Herr Weise hat sich mit dem Personalrat überworfen. Wollen Sie neue Brücken bauen?

Cordt: Für mich ist ganz wichtig, ins Gespräch zu kommen, Themen anzusprechen. Das haben wir hier gemacht und ich glaube, wir sind auf einem guten Weg. Es wird aber  immer wieder so sein, dass man nicht übereinkommt.

Personalvertretungen haben zum Teil eine andere Sichtweise als es eine Amtsleitung hat – das ist normal. Klar ist aber auch: Als Bamf haben wir eine Aufgabe zu erledigen im Sinne der Menschen, die zu uns kommen. Diese  müssen wir bestmöglich erledigen. Das erwartet der Steuerzahler, die Gesellschaft, das wollen wir auch selbst.

Sie leiten die Behörde, die sich mit dem Thema befasst, das Deutschland spaltet. Die einen befürchten eine "Umvolkung", die anderen pflegen eine Willkommenskultur. Wie wollen Sie dem begegnen?

Cordt:  Wenn viele fremde Menschen  aus ganz unterschiedlichen Kulturen zu uns kommen, wenn Ängste und Sicherheitsbedenken da sind, müssen wir  Integration so gestalten, dass das Fremde nicht mehr als Bedrohung wahrgenommen wird. Dafür müssen wir, erstens, kulturelle Werte vermitteln: Wie leben wir in Deutschland? Wie gehen wir mit Andersdenkenden, mit Menschen anderer Orientierung um? Ebenso zentral ist, zweitens, der Spracherwerb. Ich bin im Ruhrgebiet aufgewachsen und kenne Gastarbeiter-Familien, in denen nur derjenige Deutsch sprach, der im Arbeitsleben stand.
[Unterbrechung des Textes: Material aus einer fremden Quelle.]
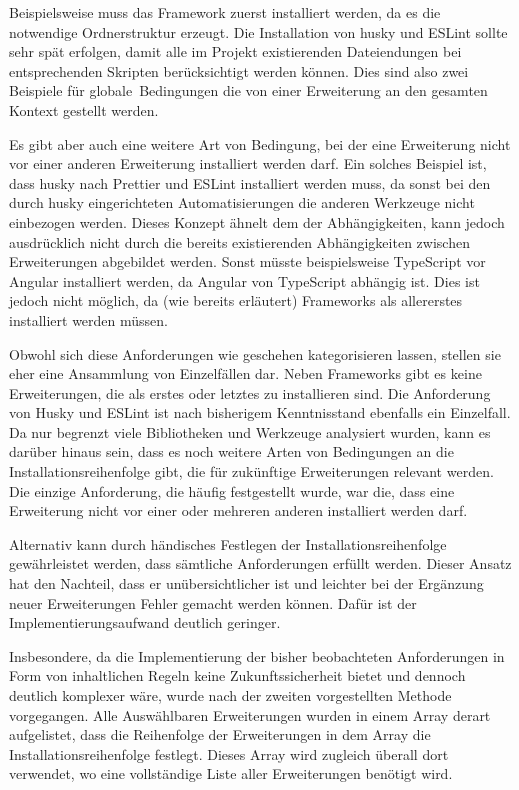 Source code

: Beispielsweise muss das Framework zuerst installiert werden, da es die notwendige Ordnerstruktur erzeugt. Die Installation von husky und ESLint sollte sehr spät erfolgen, damit alle im Projekt existierenden Dateiendungen bei entsprechenden Skripten berücksichtigt werden können. Dies sind also zwei Beispiele für \glqq globale\grqq\ Bedingungen die von einer Erweiterung an den gesamten Kontext gestellt werden.

Es gibt aber auch eine weitere Art von Bedingung, bei der eine Erweiterung nicht vor einer anderen Erweiterung installiert werden darf. Ein solches Beispiel ist, dass husky nach Prettier und ESLint installiert werden muss, da sonst bei den durch husky eingerichteten Automatisierungen die anderen Werkzeuge nicht einbezogen werden. Dieses Konzept ähnelt dem der Abhängigkeiten, kann jedoch ausdrücklich nicht durch die bereits existierenden Abhängigkeiten zwischen Erweiterungen abgebildet werden. Sonst müsste beispielsweise TypeScript vor Angular installiert werden, da Angular von TypeScript abhängig ist. Dies ist jedoch nicht möglich, da (wie bereits erläutert) Frameworks als allererstes installiert werden müssen.

Obwohl sich diese Anforderungen wie geschehen kategorisieren lassen, stellen sie eher eine Ansammlung von Einzelfällen dar. Neben Frameworks gibt es keine Erweiterungen, die als erstes oder letztes zu installieren sind. Die Anforderung von Husky und ESLint ist nach bisherigem Kenntnisstand ebenfalls ein Einzelfall. Da nur begrenzt viele Bibliotheken und Werkzeuge analysiert wurden, kann es darüber hinaus sein, dass es noch weitere Arten von Bedingungen an die Installationsreihenfolge gibt, die für zukünftige Erweiterungen relevant werden. Die einzige Anforderung, die häufig festgestellt wurde, war die, dass eine Erweiterung nicht vor einer oder mehreren anderen installiert werden darf.

Alternativ kann durch händisches Festlegen der Installationsreihenfolge gewährleistet werden, dass sämtliche Anforderungen erfüllt werden. Dieser Ansatz hat den Nachteil, dass er unübersichtlicher ist und leichter bei der Ergänzung neuer Erweiterungen Fehler gemacht werden können. Dafür ist der Implementierungsaufwand deutlich geringer.

Insbesondere, da die Implementierung der bisher beobachteten Anforderungen in Form von inhaltlichen Regeln keine Zukunftssicherheit bietet und dennoch deutlich komplexer wäre, wurde nach der zweiten vorgestellten Methode vorgegangen. Alle Auswählbaren Erweiterungen wurden in einem Array derart aufgelistet, dass die Reihenfolge der Erweiterungen in dem Array die Installationsreihenfolge festlegt. Dieses Array wird zugleich überall dort verwendet, wo eine vollständige Liste aller Erweiterungen benötigt wird.

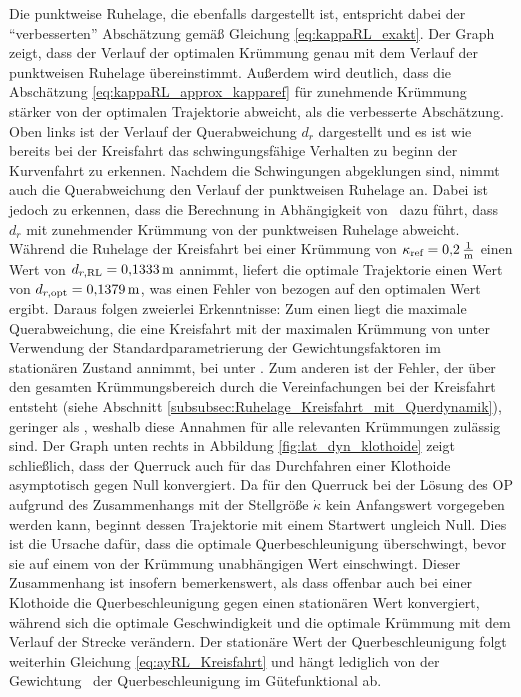 Die punktweise Ruhelage, die ebenfalls dargestellt ist, entspricht dabei der ``verbesserten'' Abschätzung gemäß Gleichung \eqref{eq:kappaRL_exakt}. Der Graph zeigt, dass der Verlauf der optimalen Krümmung genau mit dem Verlauf der punktweisen Ruhelage übereinstimmt. Außerdem wird deutlich, dass die Abschätzung \eqref{eq:kappaRL_approx_kapparef} für zunehmende Krümmung stärker von der optimalen Trajektorie abweicht, als die verbesserte Abschätzung. Oben links ist der Verlauf der Querabweichung $d_r$ dargestellt und es ist wie bereits bei der Kreisfahrt das schwingungsfähige Verhalten zu beginn der Kurvenfahrt zu erkennen. Nachdem die Schwingungen abgeklungen sind, nimmt auch die Querabweichung den Verlauf der punktweisen Ruhelage an. Dabei ist jedoch zu erkennen, dass die Berechnung in Abhängigkeit von \kapparefofs~dazu führt, dass $d_r$ mit zunehmender Krümmung von der punktweisen Ruhelage abweicht. Während die Ruhelage der Kreisfahrt bei einer Krümmung von $\kappa_{\textrm{ref}} = 0{,}2\,\mathrm{\frac{\mathrm{1}}{\mathrm{m}}}$ einen Wert von $d_{r,\textrm{RL}} = 0{,}1333\,\mathrm{m}$ annimmt, liefert die optimale Trajektorie einen Wert von $d_{r,\textrm{opt}} = 0{,}1379\,\mathrm{m}$, was einen Fehler von  bezogen auf den optimalen Wert ergibt. Daraus folgen zweierlei Erkenntnisse: Zum einen liegt die maximale Querabweichung, die eine Kreisfahrt mit der maximalen Krümmung von  unter Verwendung der Standardparametrierung der Gewichtungsfaktoren im stationären Zustand annimmt, bei unter . Zum anderen ist der Fehler, der über den gesamten Krümmungsbereich durch die Vereinfachungen bei der Kreisfahrt entsteht (siehe Abschnitt \ref{subsubsec:Ruhelage_Kreisfahrt_mit_Querdynamik}), geringer als , weshalb diese Annahmen für alle relevanten Krümmungen zulässig sind. Der Graph unten rechts in Abbildung \ref{fig:lat_dyn_klothoide} zeigt schließlich, dass der Querruck auch für das Durchfahren einer Klothoide asymptotisch gegen Null konvergiert. Da für den Querruck bei der Lösung des \gls{OP} aufgrund des Zusammenhangs mit der Stellgröße $\dot{\kappa}$ kein Anfangswert vorgegeben werden kann, beginnt dessen Trajektorie mit einem Startwert ungleich Null. Dies ist die Ursache dafür, dass die optimale Querbeschleunigung überschwingt, bevor sie auf einem von der Krümmung unabhängigen Wert einschwingt. Dieser Zusammenhang ist insofern bemerkenswert, als dass offenbar auch bei einer Klothoide die Querbeschleunigung gegen einen stationären Wert konvergiert, während sich die optimale Geschwindigkeit und die optimale Krümmung mit dem Verlauf der Strecke verändern. Der stationäre Wert der Querbeschleunigung folgt weiterhin Gleichung \eqref{eq:ayRL_Kreisfahrt} und hängt lediglich von der Gewichtung \fay~der Querbeschleunigung im Gütefunktional ab.

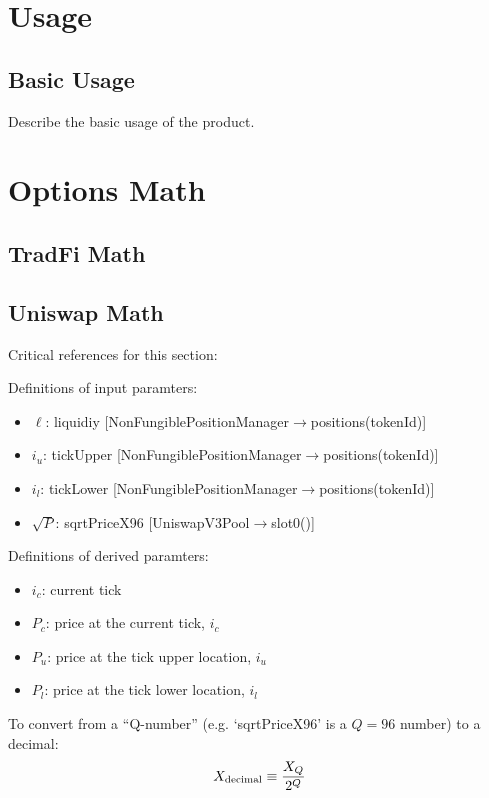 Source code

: \documentclass[aps,preprint]{revtex4-1}
\begin{document}
\section{Usage}
\subsection{Basic Usage}
Describe the basic usage of the product.

\section{Options Math}
\subsection{TradFi Math}
\subsection{Uniswap Math}

Critical references for this section: \cite{uniswapV3MathPrimer1,uniswapV3MathPrimer2}

Definitions of input paramters: 
\begin{itemize}
    \item $\ell$:  liquidiy [NonFungiblePositionManager$\rightarrow$positions(tokenId)]
    \item $i_u$: tickUpper [NonFungiblePositionManager$\rightarrow$positions(tokenId)]
    \item $i_l$: tickLower [NonFungiblePositionManager$\rightarrow$positions(tokenId)]
    \item $\sqrt{P}$: sqrtPriceX96 [UniswapV3Pool$\rightarrow$slot0()] 
\end{itemize}

Definitions of derived paramters: 
\begin{itemize}
    \item $i_c$: current tick 
    \item $P_c$: price at the current tick, $i_c$
    \item $P_u$: price at the tick upper location, $i_u$
    \item $P_l$: price at the tick lower location, $i_l$ 
\end{itemize}

To convert from a ``Q-number'' (e.g. `sqrtPriceX96' is a $Q=96$ number) to a decimal: 
\begin{equation}
    X_{\rm decimal} \equiv \frac{X_Q}{2^Q}
\end{equation}
\end{document}
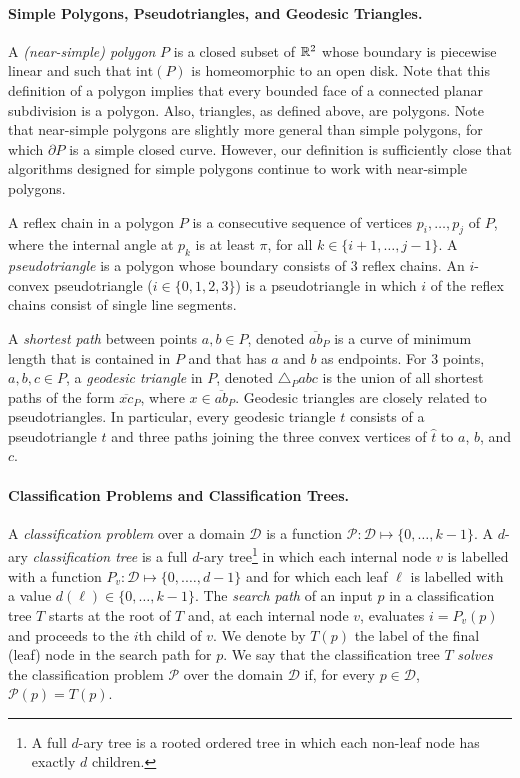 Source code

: \documentclass[lotsofwhite]{patmorin}
\newcommand{\boundary}{\partial}
\newcommand{\interior}{\mathrm{int}}
\newcommand{\z}[1]{{\hat{#1}}}
\begin{document}
\paragraph{Simple Polygons, Pseudotriangles, and Geodesic Triangles.}

A \emph{(near-simple) polygon} $P$ is a closed subset of $\mathbb{R}^2$ whose
boundary is piecewise linear and such that $\interior(P)$ is
homeomorphic to an open disk.  Note that this definition of a polygon
implies that every bounded face of a connected planar subdivision is a
polygon.  Also, triangles, as defined above, are polygons.  Note that
near-simple polygons are slightly more general than simple polygons,
for which $\boundary P$ is a simple closed curve.  However, our
definition is sufficiently close that algorithms designed for simple
polygons continue to work with near-simple polygons.

A reflex chain in a polygon $P$ is a consecutive sequence of vertices
$p_i,\ldots,p_j$ of $P$, where the internal angle at $p_k$ is at least
$\pi$, for all $k\in\{i+1,\ldots,j-1\}$. A \emph{pseudotriangle} is a
polygon whose boundary consists of 3 reflex chains.  An $i$-convex
pseudotriangle ($i\in\{0,1,2,3\}$) is a pseudotriangle in which $i$ of
the reflex chains consist of single line segments.

A \emph{shortest path} between points $a,b\in P$, denoted
$\overline{ab}_P$ is a curve of minimum length that is contained in
$P$ and that has $a$ and $b$ as endpoints.  For 3 points, $a,b,c\in
P$, a \emph{geodesic triangle} in $P$, denoted $\triangle_P abc$ is
the union of all shortest paths of the form $\overline{xc}_P$, where
$x\in\overline{ab}_P$.  Geodesic triangles are closely related to
pseudotriangles.  In particular, every geodesic triangle $t$ consists
of a pseudotriangle $\z t$ and three paths joining the three convex
vertices of $\z t$ to $a$, $b$, and $c$.

\paragraph{Classification Problems and Classification Trees.}

A \emph{classification problem} over a domain $\mathcal{D}$ is a
function $\mathcal{P}:\mathcal{D}\mapsto \{0,\ldots,k-1\}$.  A
$d$-ary \emph{classification tree} is a full $d$-ary tree\footnote{A
full $d$-ary tree is a rooted ordered tree in which each non-leaf node
has exactly $d$ children.} in which each internal node $v$ is labelled
with a function $P_v:\mathcal{D}\mapsto\{0,.\ldots,d-1\}$ and for
which each leaf $\ell$ is labelled with a value
$d(\ell)\in\{0,\ldots,k-1\}$. The \emph{search path} of an input $p$
in a classification tree $T$ starts at the root of $T$ and, at each
internal node $v$, evaluates $i=P_v(p)$ and proceeds to the $i$th
child of $v$.  We denote by $T(p)$ the label of the final (leaf) node
in the search path for $p$.  We say that the classification tree $T$
\emph{solves} the classification problem $\mathcal{P}$ over the domain
$\mathcal{D}$ if, for every $p\in \mathcal{D}$, $\mathcal{P}(p)=T(p)$.
\end{document}
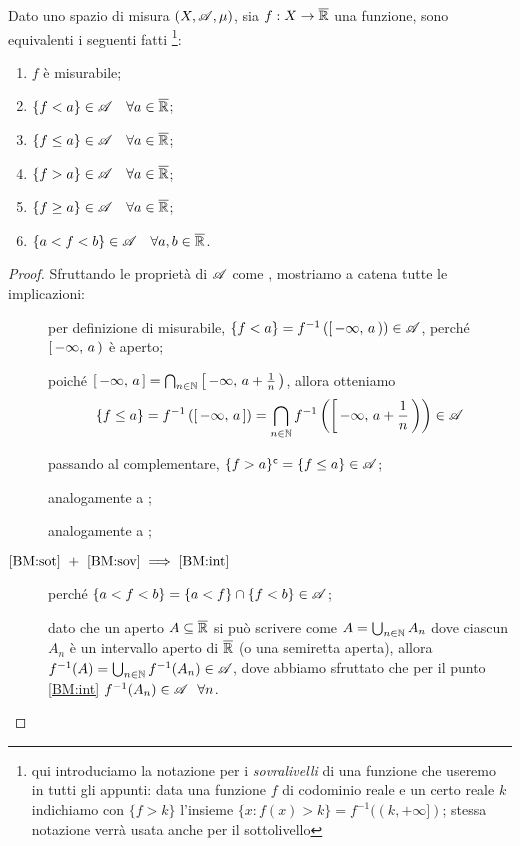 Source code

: \begin{proposition}\label{prop:BasicMis}
	Dato uno spazio di misura $(X,\mathscr A,\mu)$, sia $f:X\rightarrow \overline{\mathbb R}$ una funzione, sono equivalenti i seguenti fatti
	\footnote{qui introduciamo la notazione per i \textit{sovralivelli} di una funzione che useremo in tutti gli appunti:
		data una funzione $f$ di codominio reale e un certo reale $k$ indichiamo con $\{f>k\}$ l'insieme
		$\{x:f(x)>k\}=f^{-1}((k,+\infty])$; stessa notazione verrà usata anche per il sottolivello}:
	\begin{enumerate}[label=(\arabic*),ref=(\arabic*)]
		\item $f$ è misurabile; \label{BM:mis}
		\item $\{f<a\}\in \mathscr A \quad \forall a\in \overline{\mathbb R}$; \label{BM:sot}
		\item $\{f\leq a\}\in \mathscr A \quad \forall a\in \overline{\mathbb R}$; \label{BM:soteq}
		\item $\{f>a\}\in \mathscr A \quad \forall a\in \overline{\mathbb R}$; \label{BM:sov}
		\item $\{f\geq a\}\in \mathscr A \quad \forall a\in \overline{\mathbb R}$;  \label{BM:soveq}
		\item $\{a<f<b\}\in \mathscr A \quad \forall a,b\in \overline{\mathbb R}$. \label{BM:int}
	\end{enumerate}
\end{proposition}
\begin{proof}
	Sfruttando le proprietà di $\mathscr A$ come \sigalg, mostriamo a catena tutte le implicazioni:
	\begin{description}
	\item[] per definizione di misurabile, $\{f<a\}=f^{-1}\left(\left[\,-\infty,\,a\,\right)\right)\in \mathscr A$,
		perché $\left[\,-\infty,\,a\,\right)$ è aperto;
	\item[] poiché $\left[\,-\infty,\,a\,\right]=\bigcap_{n\in \mathbb N}\left[\,-\infty,\,a+\frac{1}{n}\,\right)$, allora otteniamo
		\begin{equation*}
			\{f\leq a\}=f^{-1}\left(\left[\,-\infty,\,a\,\right]\right)=\bigcap_{n\in \mathbb N}f^{-1}\left(\left[\,-\infty,\,a+\frac{1}{n}\,\right)\right)\in \mathscr A	
		\end{equation*}

	\item[] passando al complementare, $\{f>a\}^\mathsf{c}=\{f\leq a\}\in \mathscr A$;
	\item[] analogamente a ; 
	\item[] analogamente a ;
	\item[$\text{\ref{BM:sot}}\ +\ \text{\ref{BM:sov}}\implies\text{\ref{BM:int}}$] perché
		$\{a<f<b\}=\{a<f\}\cap\{f<b\}\in \mathscr A$;
	\item[] dato che un aperto $A\subseteq\overline{\mathbb R}$ si può scrivere come
		$A=\bigcup_{n\in \mathbb N}A_n$ dove ciascun $A_n$ è un intervallo aperto di $\overline{\mathbb R}$ (o una semiretta aperta),
		allora $f^{-1}(A)=\bigcup_{n\in \mathbb N}f^{-1}(A_n)\in \mathscr A$, dove abbiamo sfruttato che per il punto \ref{BM:int} $f^{-1}(A_n)\in \mathscr A\ \ \forall n$.
	\end{description}
\end{proof}

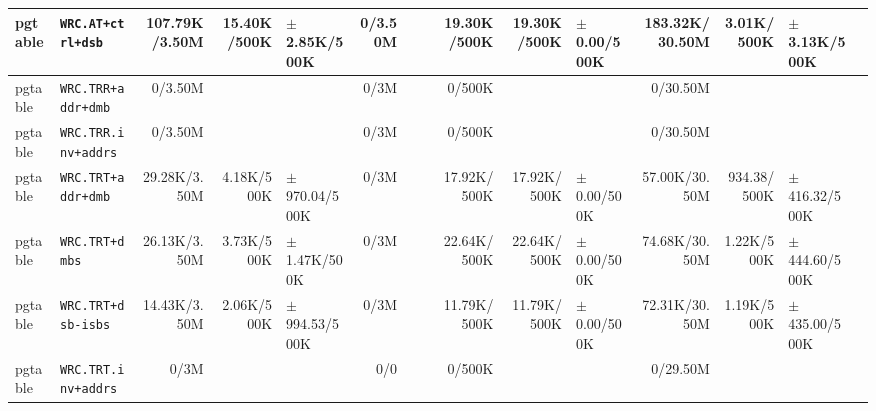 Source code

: \begin{tabular}{l l  | r r l | r r l | r r l | r r l l}
         pgtable &                                     \verb|WRC.AT+ctrl+dsb| &  107.79K/3.50M &           15.40K/500K &  $\pm$ 2.85K/500K &        0/3.50M &                       &                 &    19.30K/500K &           19.30K/500K &   $\pm$ 0.00/500K & 183.32K/30.50M &            3.01K/500K &  $\pm$ 3.13K/500K & \\ \hline 
         pgtable &                                    \verb|WRC.TRR+addr+dmb| &        0/3.50M &                       &                   &           0/3M &                       &                 &         0/500K &                       &                   &       0/30.50M &                       &                   & \\ \hline 
         pgtable &                                   \verb|WRC.TRR.inv+addrs| &        0/3.50M &                       &                   &           0/3M &                       &                 &         0/500K &                       &                   &       0/30.50M &                       &                   & \\ \hline 
         pgtable &                                    \verb|WRC.TRT+addr+dmb| &   29.28K/3.50M &            4.18K/500K & $\pm$ 970.04/500K &           0/3M &                       &                 &    17.92K/500K &           17.92K/500K &   $\pm$ 0.00/500K &  57.00K/30.50M &           934.38/500K & $\pm$ 416.32/500K & \\ \hline 
         pgtable &                                        \verb|WRC.TRT+dmbs| &   26.13K/3.50M &            3.73K/500K &  $\pm$ 1.47K/500K &           0/3M &                       &                 &    22.64K/500K &           22.64K/500K &   $\pm$ 0.00/500K &  74.68K/30.50M &            1.22K/500K & $\pm$ 444.60/500K & \\ \hline 
         pgtable &                                    \verb|WRC.TRT+dsb-isbs| &   14.43K/3.50M &            2.06K/500K & $\pm$ 994.53/500K &           0/3M &                       &                 &    11.79K/500K &           11.79K/500K &   $\pm$ 0.00/500K &  72.31K/30.50M &            1.19K/500K & $\pm$ 435.00/500K & \\ \hline 
         pgtable &                                   \verb|WRC.TRT.inv+addrs| &           0/3M &                       &                   &            0/0 &                       &                 &         0/500K &                       &                   &       0/29.50M &                       &                   & \\ \hline 

\end{tabular}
Ohne Sprache fällt Integration natürlich schwer. Drittens – und deswegen ist die Zusammenarbeit mit der Bundesagentur so wichtig – geht es um Arbeit. Integration funktioniert am besten über Arbeit.

Herr Weise hat über Sie gesagt: "Sie wird es anders machen und das ist etwas Schönes." Was unterscheidet Sie denn im Führungsstil?

Cordt: Ich sehe eher Parallelen. Ihm und mir es wichtig, ein Ziel zu haben und die Mannschaft darauf auszurichten, andere Meinungen einzuholen und Freiräume für Entscheidungen zu geben.  Der Unterschied ist: Herr Weise führte das Bamf in einer absoluten Krisensituation, Integration und Rückkehr standen verständlicherweise nicht im Fokus. Nun sind sie zusätzlich ganz oben auf der Agenda.